Jumat 15 Nov 2024 14:47 WIB

Manfaat Pertemuan Perubahan Iklim Mulai Dipertanyakan

Rencana Trump cabut kebijakan iklim dapat meningkatkan suhu bumi 0,04 derajat Celcius

Rep: Lintar Satria Zulfikar/ Red: A.Syalaby Ichsan
Corporate Secretary Pertamina New & Renewable Energy, Dicky Septriadi, menjadi pembicara pada sesi panel di ICESCO Pavillion dalam rangkaian COP29, di Baku, Azerbaijan, Rabu (13/11/2024).
Foto: Pertamina
Corporate Secretary Pertamina New & Renewable Energy, Dicky Septriadi, menjadi pembicara pada sesi panel di ICESCO Pavillion dalam rangkaian COP29, di Baku, Azerbaijan, Rabu (13/11/2024).

REPUBLIKA.CO.ID,BAKU -- Pertemuan Committe of Parties (COP) dinilai belum membuahkan hasil signifikan terhadap target perubahan iklim di bumi. Kelompok Pakar dan Pengamat Kebijakan Iklim Pemerintah, Climate Action Tracker, mengatakan, sudah tiga tahun berturut-turut tidak ada penurunan proyeksi suhu bumi. 

Mereka mengungkapkan, bumi masih diperkirakan akan lebih panas 2,7 derajat Celsius dari rata-rata masa pra-industri.  Dalam Pertemuan Perubahan Iklim PBB (COP29) di Baku, Azerbaijan, negara-negara mencoba menetapkan target pemangkasan emisi gas rumah kaca.
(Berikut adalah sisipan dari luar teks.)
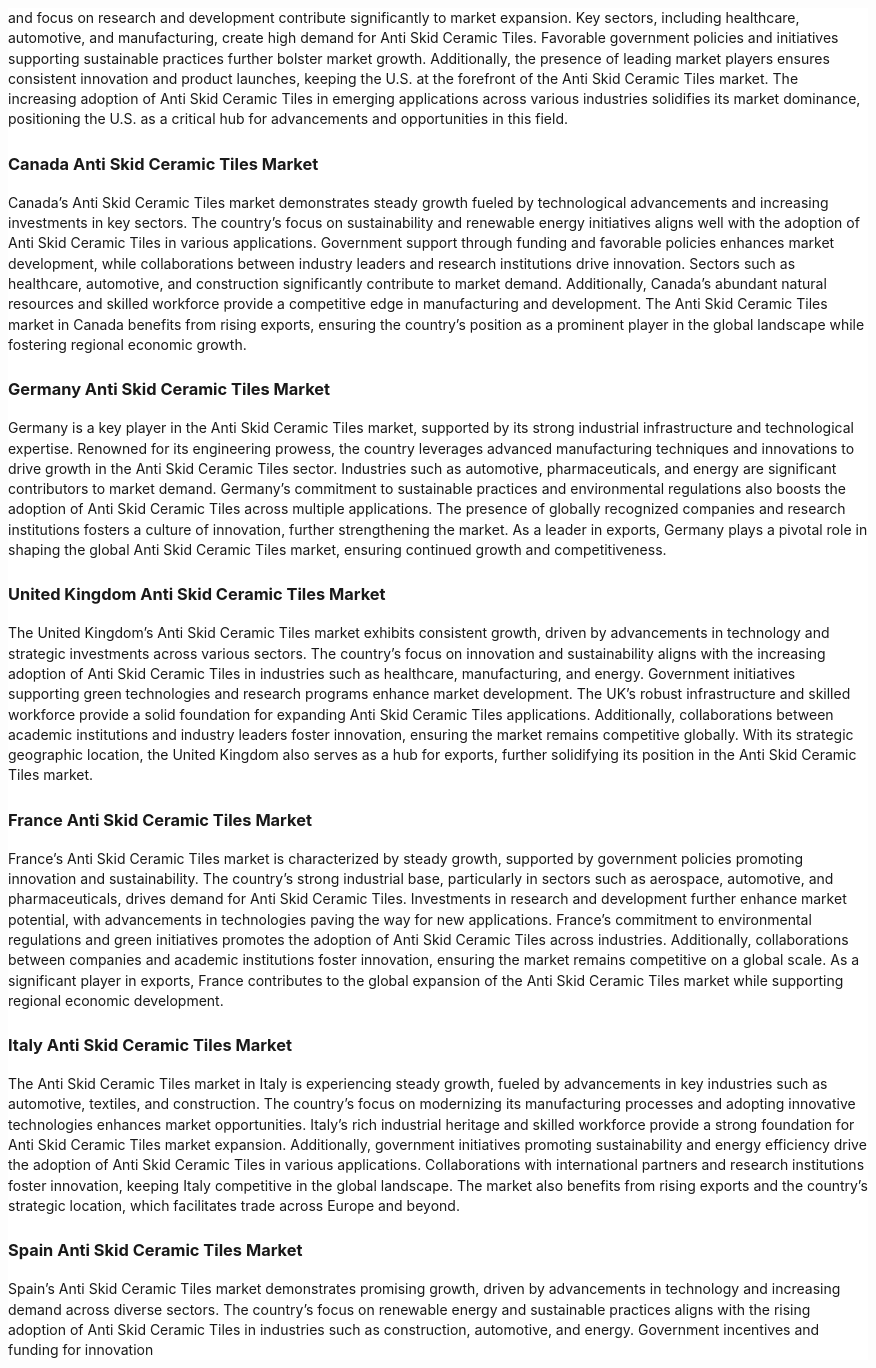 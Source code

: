 and focus on research and development contribute significantly to market expansion. Key sectors, including healthcare, automotive, and manufacturing, create high demand for Anti Skid Ceramic Tiles. Favorable government policies and initiatives supporting sustainable practices further bolster market growth. Additionally, the presence of leading market players ensures consistent innovation and product launches, keeping the U.S. at the forefront of the Anti Skid Ceramic Tiles market. The increasing adoption of Anti Skid Ceramic Tiles in emerging applications across various industries solidifies its market dominance, positioning the U.S. as a critical hub for advancements and opportunities in this field.</p><h3>Canada Anti Skid Ceramic Tiles Market</h3><p>Canada&rsquo;s Anti Skid Ceramic Tiles market demonstrates steady growth fueled by technological advancements and increasing investments in key sectors. The country&rsquo;s focus on sustainability and renewable energy initiatives aligns well with the adoption of Anti Skid Ceramic Tiles in various applications. Government support through funding and favorable policies enhances market development, while collaborations between industry leaders and research institutions drive innovation. Sectors such as healthcare, automotive, and construction significantly contribute to market demand. Additionally, Canada&rsquo;s abundant natural resources and skilled workforce provide a competitive edge in manufacturing and development. The Anti Skid Ceramic Tiles market in Canada benefits from rising exports, ensuring the country&rsquo;s position as a prominent player in the global landscape while fostering regional economic growth.</p><h3>Germany Anti Skid Ceramic Tiles Market</h3><p>Germany is a key player in the Anti Skid Ceramic Tiles market, supported by its strong industrial infrastructure and technological expertise. Renowned for its engineering prowess, the country leverages advanced manufacturing techniques and innovations to drive growth in the Anti Skid Ceramic Tiles sector. Industries such as automotive, pharmaceuticals, and energy are significant contributors to market demand. Germany&rsquo;s commitment to sustainable practices and environmental regulations also boosts the adoption of Anti Skid Ceramic Tiles across multiple applications. The presence of globally recognized companies and research institutions fosters a culture of innovation, further strengthening the market. As a leader in exports, Germany plays a pivotal role in shaping the global Anti Skid Ceramic Tiles market, ensuring continued growth and competitiveness.</p><h3>United Kingdom Anti Skid Ceramic Tiles Market</h3><p>The United Kingdom&rsquo;s Anti Skid Ceramic Tiles market exhibits consistent growth, driven by advancements in technology and strategic investments across various sectors. The country&rsquo;s focus on innovation and sustainability aligns with the increasing adoption of Anti Skid Ceramic Tiles in industries such as healthcare, manufacturing, and energy. Government initiatives supporting green technologies and research programs enhance market development. The UK&rsquo;s robust infrastructure and skilled workforce provide a solid foundation for expanding Anti Skid Ceramic Tiles applications. Additionally, collaborations between academic institutions and industry leaders foster innovation, ensuring the market remains competitive globally. With its strategic geographic location, the United Kingdom also serves as a hub for exports, further solidifying its position in the Anti Skid Ceramic Tiles market.</p><h3>France Anti Skid Ceramic Tiles Market</h3><p>France&rsquo;s Anti Skid Ceramic Tiles market is characterized by steady growth, supported by government policies promoting innovation and sustainability. The country&rsquo;s strong industrial base, particularly in sectors such as aerospace, automotive, and pharmaceuticals, drives demand for Anti Skid Ceramic Tiles. Investments in research and development further enhance market potential, with advancements in technologies paving the way for new applications. France&rsquo;s commitment to environmental regulations and green initiatives promotes the adoption of Anti Skid Ceramic Tiles across industries. Additionally, collaborations between companies and academic institutions foster innovation, ensuring the market remains competitive on a global scale. As a significant player in exports, France contributes to the global expansion of the Anti Skid Ceramic Tiles market while supporting regional economic development.</p><h3>Italy Anti Skid Ceramic Tiles Market</h3><p>The Anti Skid Ceramic Tiles market in Italy is experiencing steady growth, fueled by advancements in key industries such as automotive, textiles, and construction. The country&rsquo;s focus on modernizing its manufacturing processes and adopting innovative technologies enhances market opportunities. Italy&rsquo;s rich industrial heritage and skilled workforce provide a strong foundation for Anti Skid Ceramic Tiles market expansion. Additionally, government initiatives promoting sustainability and energy efficiency drive the adoption of Anti Skid Ceramic Tiles in various applications. Collaborations with international partners and research institutions foster innovation, keeping Italy competitive in the global landscape. The market also benefits from rising exports and the country&rsquo;s strategic location, which facilitates trade across Europe and beyond.</p><h3>Spain Anti Skid Ceramic Tiles Market</h3><p>Spain&rsquo;s Anti Skid Ceramic Tiles market demonstrates promising growth, driven by advancements in technology and increasing demand across diverse sectors. The country&rsquo;s focus on renewable energy and sustainable practices aligns with the rising adoption of Anti Skid Ceramic Tiles in industries such as construction, automotive, and energy. Government incentives and funding for innovation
Mereka juga menegosiasikan berapa banyak kontribusi negara-negara kaya pada pendanaan iklim untuk membantu negara-negara berkembang menghadapi perubahan iklim.

Baca Juga

CEO lembaga non-profit Climate Analytics Bill Hare mengatakan bila emisi terus naik dan proyeksi suhu bumi tidak kunjung turun, masyarakat akan bertanya-tanya apa manfaat dari Pertemuan Perubahan Iklim PBB yang digelar setiap tahun."Terdapat banyak hal positif di sini, tapi sebenarnya bagi saya pribadi, gambaran besarnya dalam mengurangi emisi, terasa rusak," kata Hare, Rabu (14/11/2024).

Bumi sudah lebih hangat 1,3 derajat Celsius di atas rata-rata masa pra-industri. Di Perjanjian Paris tahun 2015 lalu negara-negara sepakat membatasi pemanasan global 1,5 derajat Celsius dari masa pra-industri.

Ilmuwan iklim mengatakan pemanasan global yang sebagian besar disebabkan aktivitas manusia, menyebabkan peristiwa cuaca ekstrem seperti banjir, kekeringan dan gelombang panas terjadi lebih sering dan mematikan.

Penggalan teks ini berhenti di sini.